US STOCKS-Wall St gains on China, reaction to Fed speakers muted
* Investors parse Fed speeches for taper-timing clues
* Slower China inflation eases worries of tighter policy
* McDonald's November sales miss estimates on U.S. weakness
* Indexes up: Dow 0.19 pct; S&P 500 0.31 pct; Nasdaq 0.19 pct
NEW YORK, Dec 9 (Reuters) - U.S. stocks advanced modestly on Monday after positive Chinese trade and inflation data, while remarks by top Federal Reserve officials about the outlook for slowing the Fed's stimulus had little impact on the market.

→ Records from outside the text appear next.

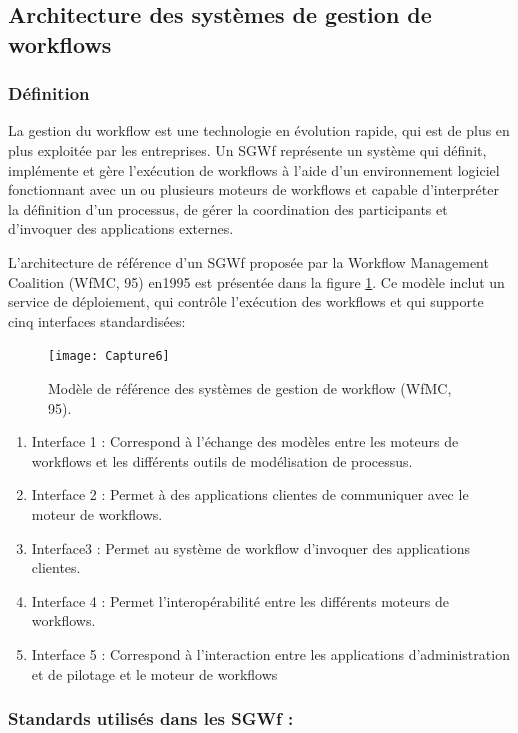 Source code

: \subsection{Architecture des systèmes de gestion de workflows }
\subsubsection{Définition }
La gestion du workflow est une technologie en évolution rapide, qui est de plus en plus exploitée par les entreprises. Un SGWf représente un système qui définit, implémente et gère l'exécution de workflows à l'aide d'un environnement logiciel fonctionnant avec un ou plusieurs moteurs de workflows et capable d'interpréter la définition d'un processus, de gérer la coordination des participants et d'invoquer des applications externes.  

 L'architecture de référence d’un SGWf proposée par la Workflow Management Coalition (WfMC, 95) en1995 est présentée dans la figure \ref{fig:capture6}. Ce modèle inclut un service de déploiement, qui contrôle l'exécution des workflows et qui supporte cinq interfaces standardisées:
 
 
\begin{figure}[!h]
	\centering
	\texttt{[image: Capture6]}
	\caption{ Modèle de référence des systèmes de gestion de workflow (WfMC, 95). }
	\label{fig:capture6}
\end{figure}


\begin{enumerate}
\item  Interface 1 : Correspond à l’échange des modèles entre les moteurs de workflows et les différents outils de modélisation de processus. \item Interface 2 : Permet à des applications clientes de communiquer avec le moteur de workflows. \item Interface3 : Permet au système de workflow d’invoquer des applications clientes. \item  Interface 4 : Permet l’interopérabilité entre les différents moteurs de workflows.\item  Interface 5 : Correspond à l’interaction entre les applications d’administration et de pilotage et le moteur de workflows

\end{enumerate}
\subsubsection{Standards utilisés dans les SGWf :}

After the strong November jobs report last week, speculation grew the central bank might slow its $85 billion a month in bond buying to stimulate the economy sooner than expected. The two speakers did little to lift the uncertainty around when the U.S. central bank would act.
Richmond Fed President Jeffrey Lacker, an outspoken critic of the Fed's monetary easing, said further monetary stimulus is unlikely to have a lasting effect on the economy and would make it harder to eventually wind it down.

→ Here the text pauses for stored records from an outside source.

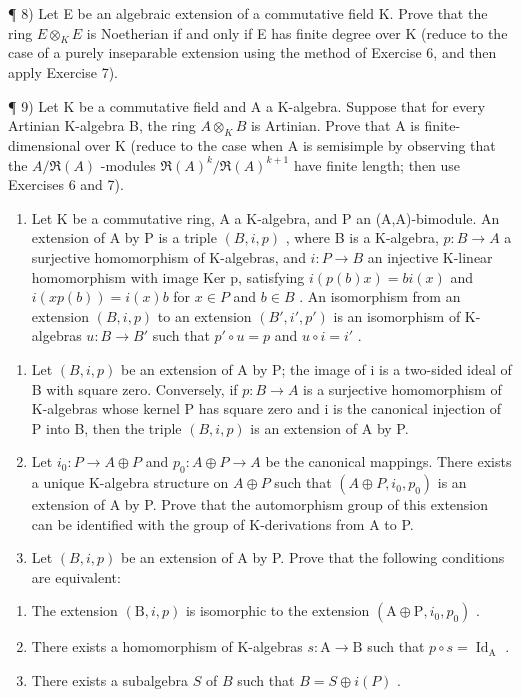 ¶ 8) Let E be an algebraic extension of a commutative field K. Prove that the ring \(E \otimes_{K} E\) is Noetherian if and only if E has finite degree over K (reduce to the case of a purely inseparable extension using the method of Exercise 6, and then apply Exercise 7).

¶ 9) Let K be a commutative field and A a K-algebra. Suppose that for every Artinian K-algebra B, the ring \(A \otimes_{K} B\) is Artinian. Prove that A is finite-dimensional over K (reduce to the case when A is semisimple by observing that the \(A/\Re(A)\) -modules \(\Re(A)^{k}/\Re(A)^{k+1}\) have finite length; then use Exercises 6 and 7).

\begin{enumerate}
\def\labelenumi{\arabic{enumi})}
\setcounter{enumi}{9}
\tightlist
\item
  Let K be a commutative ring, A a K-algebra, and P an (A,A)-bimodule. An extension of A by P is a triple \((B,i,p)\) , where B is a K-algebra, \(p:B\to A\) a surjective homomorphism of K-algebras, and \(i:P\to B\) an injective K-linear homomorphism with image Ker p, satisfying \(i(p(b)x)=bi(x)\) and \(i(xp(b))=i(x)b\) for \(x\in P\) and \(b\in B\) . An isomorphism from an extension \((B,i,p)\) to an extension \((B',i',p')\) is an isomorphism of K-algebras \(u:B\to B'\) such that \(p'\circ u=p\) and \(u\circ i=i'\) .
\end{enumerate}

\begin{enumerate}
\def\labelenumi{\alph{enumi})}
\item
  Let \((B, i, p)\) be an extension of A by P; the image of i is a two-sided ideal of B with square zero. Conversely, if \(p : B \to A\) is a surjective homomorphism of K-algebras whose kernel P has square zero and i is the canonical injection of P into B, then the triple \((B, i, p)\) is an extension of A by P.
\item
  Let \(i_{0}: P \to A \oplus P\) and \(p_{0}: A \oplus P \to A\) be the canonical mappings. There exists a unique K-algebra structure on \(A \oplus P\) such that \((A \oplus P, i_{0}, p_{0})\) is an extension of A by P. Prove that the automorphism group of this extension can be identified with the group of K-derivations from A to P.
\item
  Let \((B, i, p)\) be an extension of A by P. Prove that the following conditions are equivalent:
\end{enumerate}

\begin{enumerate}
\def\labelenumi{(\roman{enumi})}
\item
  The extension \((\mathrm{B},i,p)\) is isomorphic to the extension \((\mathrm{A}\oplus \mathrm{P},i_0,p_0)\) .
\item
  There exists a homomorphism of K-algebras \(s: \mathrm{A} \to \mathrm{B}\) such that \(p \circ s = \operatorname{Id}_{\mathrm{A}}\) .
\item
  There exists a subalgebra \(S\) of \(B\) such that \(B = S \oplus i(P)\) .
\end{enumerate}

St. Louis Fed Bank President James Bullard said "improvements in the U.S. job market make reductions to the Federal Reserve's massive bond-buying program more likely." The labor market's gains suggest the U.S. central bank could start small tapering and reassess in the first half of 2014.

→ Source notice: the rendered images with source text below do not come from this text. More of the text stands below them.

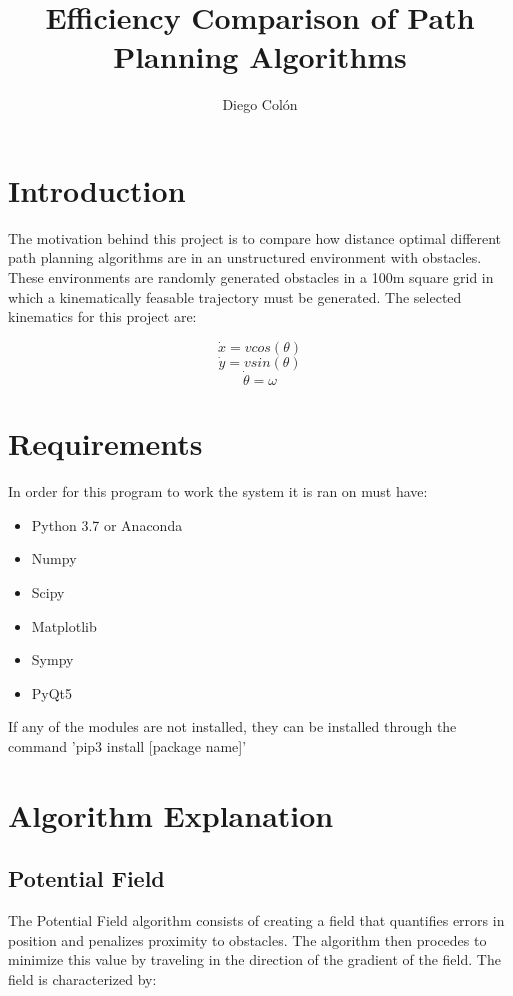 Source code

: \documentclass{article}
\title{Efficiency Comparison of Path Planning Algorithms}
\author{Diego Colón}
\begin{document}
\maketitle

\section{Introduction}

    The motivation behind this project is to compare how distance optimal different path planning algorithms are in an unstructured environment with obstacles. These environments are randomly generated obstacles in a 100m square grid in which a kinematically feasable trajectory must be generated. The selected kinematics for this project are:

    \begin{equation} \dot{x} = vcos(\theta) \end{equation}
    \begin{equation} \dot{y} = vsin(\theta) \end{equation}
    \begin{equation} \dot{\theta} = \omega \end{equation}    
    
\section{Requirements}
    In order for this program to work the system it is ran on must have:
    \begin{itemize}
        \item Python 3.7 or Anaconda
        \item Numpy
        \item Scipy
        \item Matplotlib
        \item Sympy
        \item PyQt5
    \end{itemize}

    If any of the modules are not installed, they can be installed through the command 'pip3 install [package name]'

\section{Algorithm Explanation}
    \subsection{Potential Field}
        The Potential Field algorithm consists of creating a field that quantifies errors in position and penalizes proximity to obstacles. The algorithm then procedes to minimize this value by traveling in the direction of the gradient of the field. The field is characterized by:
\end{document}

Dallas Fed Bank President Richard Fisher is due to speak twice today in Chicago.
"There is no question - at some point, there is tapering. Whether that is December or March or June, it's coming. All the Fed-speak helps the market get prepared for that," said Tim Ghriskey, chief investment officer of Solaris Group in Bedford Hills, New York.
"It certainly is not going to be a surprise to anybody when it does occur."
The policy-setting Federal Open Market Committee will hold its final meeting of 2013 on Dec. 17-18.
Equities received support from data that showed China's exports beat forecasts, pointing to stabilization of the world's second-largest economy, while annual consumer inflation unexpectedly slowed in November and served to ease market fears of any imminent policy tightening.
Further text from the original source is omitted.